California Supreme Court Holds Wage & Hour Audits
Performed by Outside Counsel are Privileged

December 3, 2009

A continual fear in conducting a wage & hour audit of your company’s procedures and policies is that the audit will find violations or weaknesses that you will later be forced to reveal through discovery in a wage & hour lawsuit. Ironically, this concern sometimes prevents companies from conducting these important wage & hour audits which are a critical means of discovering areas in which changes are necessary, or where improvements to policies and procedures can be made to protect the company from future lawsuits. Fortunately, this week the California Supreme Court provided employers with reassurance that, if the company retains outside counsel to conduct such an audit, the information revealed and gathered during that audit, as well as any findings or recommendations made as a result of the audit will be protected by the attorney-client privilege. In Costco Wholesale Corp. v. Superior Court, Case No. S163335 (Nov. 30, 2009), the California Supreme Court held that the entirety of an outside counsel’s opinion letter containing the findings of her confidential audit of Costco’s classification of employees as exempt from overtime was attorney-client privileged. The privileged information included the portions of the attorney’s opinion letter which contained factual information about various employees’ job responsibilities and statements obtained in the attorney’s interviews of corporate employee witnesses. The Court also held outside counsel’s confidential discussions with company representatives concerning the audit’s interview responses are privileged. It was of no consequence that the outside counsel’s opinion letter had not been prepared in anticipation of litigation because “the privilege attaches to any legal advice given in the course of an attorney-client relationship.”
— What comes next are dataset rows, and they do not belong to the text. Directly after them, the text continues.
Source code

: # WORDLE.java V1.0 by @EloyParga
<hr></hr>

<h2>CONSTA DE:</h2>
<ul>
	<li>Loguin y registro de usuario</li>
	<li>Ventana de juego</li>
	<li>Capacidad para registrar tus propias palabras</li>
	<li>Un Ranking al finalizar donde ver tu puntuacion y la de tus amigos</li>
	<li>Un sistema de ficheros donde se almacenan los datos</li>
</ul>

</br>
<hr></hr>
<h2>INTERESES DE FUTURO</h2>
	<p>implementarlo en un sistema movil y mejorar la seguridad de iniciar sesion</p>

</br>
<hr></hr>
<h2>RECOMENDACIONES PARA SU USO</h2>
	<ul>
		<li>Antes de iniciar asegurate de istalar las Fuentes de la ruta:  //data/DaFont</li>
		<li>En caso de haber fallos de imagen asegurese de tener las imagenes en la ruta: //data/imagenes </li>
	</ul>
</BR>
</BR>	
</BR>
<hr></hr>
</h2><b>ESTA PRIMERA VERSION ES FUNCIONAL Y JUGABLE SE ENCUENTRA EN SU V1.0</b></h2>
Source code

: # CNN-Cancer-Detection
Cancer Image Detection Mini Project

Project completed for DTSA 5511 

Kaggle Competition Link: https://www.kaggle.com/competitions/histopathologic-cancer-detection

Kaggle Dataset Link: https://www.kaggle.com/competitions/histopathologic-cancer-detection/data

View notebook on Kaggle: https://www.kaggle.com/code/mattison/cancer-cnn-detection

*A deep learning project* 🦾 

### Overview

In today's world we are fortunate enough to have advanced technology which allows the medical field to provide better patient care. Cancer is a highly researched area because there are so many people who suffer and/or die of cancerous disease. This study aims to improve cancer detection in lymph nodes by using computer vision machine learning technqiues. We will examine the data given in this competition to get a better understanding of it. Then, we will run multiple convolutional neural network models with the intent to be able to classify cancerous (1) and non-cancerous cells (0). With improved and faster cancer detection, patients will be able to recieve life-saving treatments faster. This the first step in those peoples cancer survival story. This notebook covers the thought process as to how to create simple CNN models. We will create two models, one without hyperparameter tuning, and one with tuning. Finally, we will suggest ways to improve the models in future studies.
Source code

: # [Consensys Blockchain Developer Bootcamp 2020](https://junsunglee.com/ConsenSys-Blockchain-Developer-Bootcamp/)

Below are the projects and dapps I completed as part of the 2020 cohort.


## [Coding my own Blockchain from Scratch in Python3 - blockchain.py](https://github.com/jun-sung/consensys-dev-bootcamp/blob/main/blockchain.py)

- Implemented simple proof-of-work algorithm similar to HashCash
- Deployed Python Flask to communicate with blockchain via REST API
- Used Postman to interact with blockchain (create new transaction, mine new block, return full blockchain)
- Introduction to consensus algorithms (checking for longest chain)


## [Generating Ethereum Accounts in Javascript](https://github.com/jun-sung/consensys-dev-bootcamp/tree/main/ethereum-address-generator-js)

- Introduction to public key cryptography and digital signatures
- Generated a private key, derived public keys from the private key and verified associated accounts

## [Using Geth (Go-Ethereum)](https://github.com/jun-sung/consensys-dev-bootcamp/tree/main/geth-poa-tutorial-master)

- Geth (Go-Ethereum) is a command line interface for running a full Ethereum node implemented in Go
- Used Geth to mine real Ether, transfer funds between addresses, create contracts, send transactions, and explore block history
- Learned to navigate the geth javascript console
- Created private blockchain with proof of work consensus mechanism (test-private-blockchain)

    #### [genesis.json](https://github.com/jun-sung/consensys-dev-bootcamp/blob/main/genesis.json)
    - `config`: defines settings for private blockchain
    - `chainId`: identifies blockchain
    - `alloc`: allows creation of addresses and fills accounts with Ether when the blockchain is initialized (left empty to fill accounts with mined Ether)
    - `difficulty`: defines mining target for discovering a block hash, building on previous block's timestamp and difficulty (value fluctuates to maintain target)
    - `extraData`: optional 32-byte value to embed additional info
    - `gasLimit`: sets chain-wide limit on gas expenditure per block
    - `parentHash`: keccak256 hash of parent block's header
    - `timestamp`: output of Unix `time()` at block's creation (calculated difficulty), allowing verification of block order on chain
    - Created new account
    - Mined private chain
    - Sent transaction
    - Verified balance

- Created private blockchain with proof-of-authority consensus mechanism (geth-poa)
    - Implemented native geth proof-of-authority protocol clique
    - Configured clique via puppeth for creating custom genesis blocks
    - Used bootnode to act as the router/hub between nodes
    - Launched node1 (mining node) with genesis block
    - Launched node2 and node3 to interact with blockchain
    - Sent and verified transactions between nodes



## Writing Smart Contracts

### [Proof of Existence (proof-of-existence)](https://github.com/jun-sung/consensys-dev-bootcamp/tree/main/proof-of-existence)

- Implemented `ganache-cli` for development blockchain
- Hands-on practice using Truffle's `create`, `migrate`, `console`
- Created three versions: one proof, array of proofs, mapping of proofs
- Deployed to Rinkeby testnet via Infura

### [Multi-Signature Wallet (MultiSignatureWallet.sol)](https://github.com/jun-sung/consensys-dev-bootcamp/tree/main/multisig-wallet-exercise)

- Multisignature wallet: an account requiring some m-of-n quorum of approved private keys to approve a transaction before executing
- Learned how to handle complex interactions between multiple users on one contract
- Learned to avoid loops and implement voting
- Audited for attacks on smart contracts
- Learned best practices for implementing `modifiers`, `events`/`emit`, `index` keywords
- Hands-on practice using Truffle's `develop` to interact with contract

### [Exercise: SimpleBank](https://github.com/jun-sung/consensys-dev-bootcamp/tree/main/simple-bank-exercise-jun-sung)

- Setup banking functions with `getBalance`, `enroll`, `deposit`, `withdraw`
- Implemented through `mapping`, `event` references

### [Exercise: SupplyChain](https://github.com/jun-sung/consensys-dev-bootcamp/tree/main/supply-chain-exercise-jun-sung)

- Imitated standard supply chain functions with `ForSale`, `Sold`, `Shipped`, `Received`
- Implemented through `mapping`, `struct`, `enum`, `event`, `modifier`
It was likely significant that everyone involved in the audit, including Costco and the managers who were interviewed, believed that the information they were providing was a confidential communication and would remain confidential. As such, a lesson learned from this case is that all involved in such an audit by outside counsel need to understand that the audit is a confidential and privileged attorney-client communication. Of further significance to the court’s finding was that Costco’s purpose in obtaining the outside counsel to conduct the audit was because the attorney was an expert in wage & hour law who was asked to investigate the facts she needed to render a legal opinion on the exemption issue.

This case underscores the importance of using outside counsel to conduct audits concerning wage & hour issues (issues related to overtime, exemption, off-the-clock work, etc.) so these audits are not used against companies in future litigations. Thus, contrary to many employers’ practices, such audits should not be conducted by internal Human Resource professionals if the company wishes to be able to claim the protection of the attorney-client privilege should the audit ever become an issue in a later litigation.